Herrick and Aldwyth listened with increased amazement.

“I know it; I have proofs,” Sir John continued.

“At any rate,” interposed Herrick, “the Home Secretary has issued a circular to every local authority offering a hundred pounds’ reward to any person who makes known the illegal manufacture of explosives.”

“Useless!” said Westwood, throwing up his hands. “Police officers are excluded from the offer; they are the only people who could give such information. After the case at Rickmansworth, even if there are traitors in the League, who is likely to seal his own doom as Grady did? Besides, where the Home Office would pay a hundred pounds for betrayal, the men behind the metal disc would pay five hundred pounds for complicity and concealment.”

“The public ought to demand the enforcement of the new Act,” argued Herrick hotly.

“The public don’t understand how to enforce anything; they leave the weapons of agitation in the hands of the lawless, and trust to the executive for the protection of life and property; while the executive----” He shrugged his shoulders, and for a moment stood moodily staring at the wall. “The Government hope the crisis will be averted,” he resumed. “It needed the Phœnix Park murders to bring the Prevention of Crimes Act into force in Ireland. What price in horror and bloodshed will have to be paid in London before this campaign of outrage and dynamite is brought to an end, God only knows. I tell you, Herrick, that to pause or parley while these men perfect their plans is madness, and a betrayal of the nation!” He spoke with force and vehemence. For a moment his growing weakness had been shaken off. Carried away by his subject and his convictions, his voice and gestures gave some indication of the intellectual force that such a man could bring to bear in forensic argument and in debate.

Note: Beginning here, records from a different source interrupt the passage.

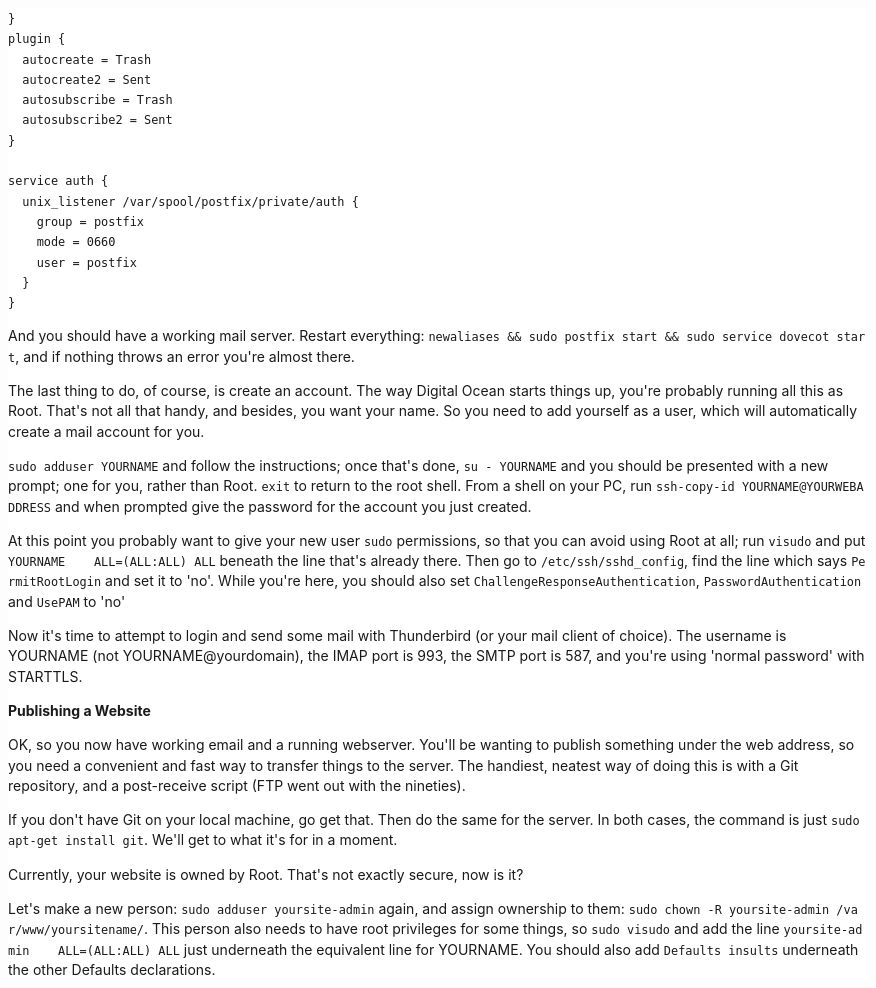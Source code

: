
```
}
plugin {
  autocreate = Trash
  autocreate2 = Sent
  autosubscribe = Trash
  autosubscribe2 = Sent
}

service auth {
  unix_listener /var/spool/postfix/private/auth {
    group = postfix
    mode = 0660
    user = postfix
  }
}
```

And you should have a working mail server. Restart everything: `newaliases && sudo postfix start && sudo service dovecot start`, and if nothing throws an error you're almost there.

The last thing to do, of course, is create an account. The way Digital Ocean starts things up, you're probably running all this as Root. That's not all that handy, and besides, you want your name. So you need to add yourself as a user, which will automatically create a mail account for you.

`sudo adduser YOURNAME` and follow the instructions; once that's done, `su - YOURNAME` and you should be presented with a new prompt; one for you, rather than Root. `exit` to return to the root shell. From a shell on your PC, run `ssh-copy-id YOURNAME@YOURWEBADDRESS` and when prompted give the password for the account you just created.

At this point you probably want to give your new user `sudo` permissions, so that you can avoid using Root at all; run `visudo` and put `YOURNAME    ALL=(ALL:ALL) ALL` beneath the line that's already there. Then go to `/etc/ssh/sshd_config`, find the line which says `PermitRootLogin` and set it to 'no'. While you're here, you should also set `ChallengeResponseAuthentication`, `PasswordAuthentication` and `UsePAM` to 'no'

Now it's time to attempt to login and send some mail with Thunderbird (or your mail client of choice). The username is YOURNAME (not YOURNAME@yourdomain), the IMAP port is 993, the SMTP port is 587, and you're using 'normal password' with STARTTLS.

**Publishing a Website**

OK, so you now have working email and a running webserver. You'll be wanting to publish something under the web address, so you need a convenient and fast way to transfer things to the server. The handiest, neatest way of doing this is with a Git repository, and a post-receive script (FTP went out with the nineties).

If you don't have Git on your local machine, go get that. Then do the same for the server. In both cases, the command is just `sudo apt-get install git`. We'll get to what it's for in a moment.

Currently, your website is owned by Root. That's not exactly secure, now is it?

Let's make a new person: `sudo adduser yoursite-admin` again, and assign ownership to them: `sudo chown -R yoursite-admin /var/www/yoursitename/`. This person also needs to have root privileges for some things, so `sudo visudo` and add the line `yoursite-admin    ALL=(ALL:ALL) ALL` just underneath the equivalent line for YOURNAME. You should also add `Defaults insults` underneath the other Defaults declarations.
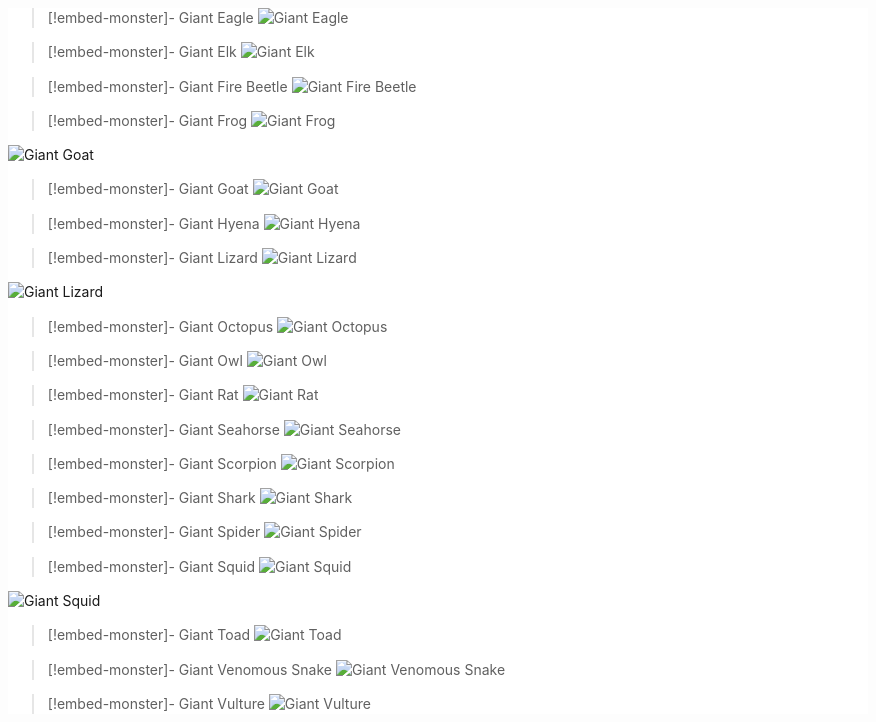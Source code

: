 > [!embed-monster]- Giant Eagle
> ![Giant Eagle](2-Mechanics/CLI/bestiary/celestial/giant-eagle-xmm.md#^statblock)

> [!embed-monster]- Giant Elk
> ![Giant Elk](2-Mechanics/CLI/bestiary/celestial/giant-elk-xmm.md#^statblock)

> [!embed-monster]- Giant Fire Beetle
> ![Giant Fire Beetle](2-Mechanics/CLI/bestiary/beast/giant-fire-beetle-xmm.md#^statblock)

> [!embed-monster]- Giant Frog
> ![Giant Frog](2-Mechanics/CLI/bestiary/beast/giant-frog-xmm.md#^statblock)

![Giant Goat](2-Mechanics/CLI/books/monster-manual-2025/img/010-27-011-giant-goat.webp#center)

> [!embed-monster]- Giant Goat
> ![Giant Goat](2-Mechanics/CLI/bestiary/beast/giant-goat-xmm.md#^statblock)

> [!embed-monster]- Giant Hyena
> ![Giant Hyena](2-Mechanics/CLI/bestiary/beast/giant-hyena-xmm.md#^statblock)

> [!embed-monster]- Giant Lizard
> ![Giant Lizard](2-Mechanics/CLI/bestiary/beast/giant-lizard-xmm.md#^statblock)

![Giant Lizard](2-Mechanics/CLI/books/monster-manual-2025/img/011-27-012-giant-lizard.webp#center)

> [!embed-monster]- Giant Octopus
> ![Giant Octopus](2-Mechanics/CLI/bestiary/beast/giant-octopus-xmm.md#^statblock)

> [!embed-monster]- Giant Owl
> ![Giant Owl](2-Mechanics/CLI/bestiary/celestial/giant-owl-xmm.md#^statblock)

> [!embed-monster]- Giant Rat
> ![Giant Rat](2-Mechanics/CLI/bestiary/beast/giant-rat-xmm.md#^statblock)

> [!embed-monster]- Giant Seahorse
> ![Giant Seahorse](2-Mechanics/CLI/bestiary/beast/giant-seahorse-xmm.md#^statblock)

> [!embed-monster]- Giant Scorpion
> ![Giant Scorpion](2-Mechanics/CLI/bestiary/beast/giant-scorpion-xmm.md#^statblock)

> [!embed-monster]- Giant Shark
> ![Giant Shark](2-Mechanics/CLI/bestiary/beast/giant-shark-xmm.md#^statblock)

> [!embed-monster]- Giant Spider
> ![Giant Spider](2-Mechanics/CLI/bestiary/beast/giant-spider-xmm.md#^statblock)

> [!embed-monster]- Giant Squid
> ![Giant Squid](2-Mechanics/CLI/bestiary/beast/giant-squid-xmm.md#^statblock)

![Giant Squid](2-Mechanics/CLI/books/monster-manual-2025/img/012-27-013-giant-squid.webp#center)

> [!embed-monster]- Giant Toad
> ![Giant Toad](2-Mechanics/CLI/bestiary/beast/giant-toad-xmm.md#^statblock)

> [!embed-monster]- Giant Venomous Snake
> ![Giant Venomous Snake](2-Mechanics/CLI/bestiary/beast/giant-venomous-snake-xmm.md#^statblock)

> [!embed-monster]- Giant Vulture
> ![Giant Vulture](2-Mechanics/CLI/bestiary/monstrosity/giant-vulture-xmm.md#^statblock)

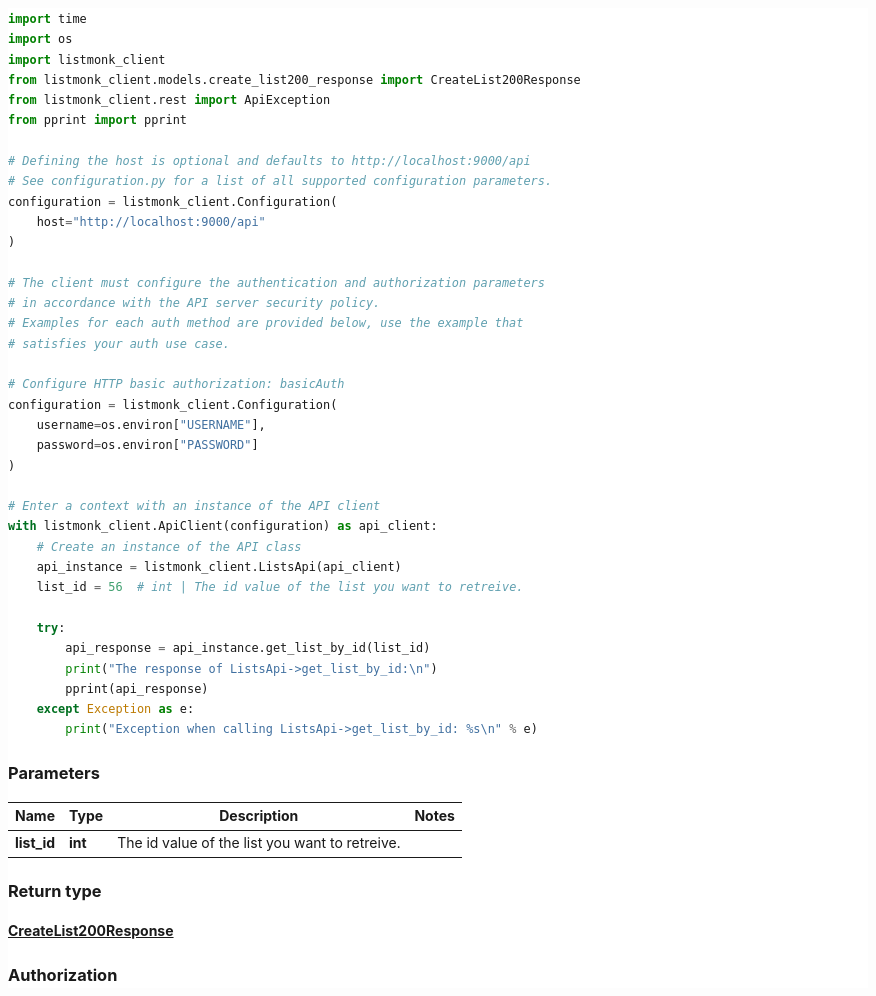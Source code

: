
 ```python
import time
import os
import listmonk_client
from listmonk_client.models.create_list200_response import CreateList200Response
from listmonk_client.rest import ApiException
from pprint import pprint

# Defining the host is optional and defaults to http://localhost:9000/api
# See configuration.py for a list of all supported configuration parameters.
configuration = listmonk_client.Configuration(
    host="http://localhost:9000/api"
)

# The client must configure the authentication and authorization parameters
# in accordance with the API server security policy.
# Examples for each auth method are provided below, use the example that
# satisfies your auth use case.

# Configure HTTP basic authorization: basicAuth
configuration = listmonk_client.Configuration(
    username=os.environ["USERNAME"],
    password=os.environ["PASSWORD"]
)

# Enter a context with an instance of the API client
with listmonk_client.ApiClient(configuration) as api_client:
    # Create an instance of the API class
    api_instance = listmonk_client.ListsApi(api_client)
    list_id = 56  # int | The id value of the list you want to retreive.
    
    try:
        api_response = api_instance.get_list_by_id(list_id)
        print("The response of ListsApi->get_list_by_id:\n")
        pprint(api_response)
    except Exception as e:
        print("Exception when calling ListsApi->get_list_by_id: %s\n" % e)
```



### Parameters

Name | Type | Description  | Notes
------------- | ------------- | ------------- | -------------
 **list_id** | **int**| The id value of the list you want to retreive. | 

### Return type

[**CreateList200Response**](CreateList200Response.md)

### Authorization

Then, suddenly, there was a swift and shocking change in Westwood’s manner and appearance. His rushing thoughts and excited utterance had produced a terrible reaction. Aldwyth and Herrick were at his side in a moment. They led him to a chair. He sat there, staring, with ghastly cheeks and twitching muscles, manifestly unable to control the convulsive motions of his lower limbs, or the movement of the hands, which kept rising and falling with involuntary gesticulations. Herrick, horror-struck, recalled the conversation he had overheard in the smoking-room below.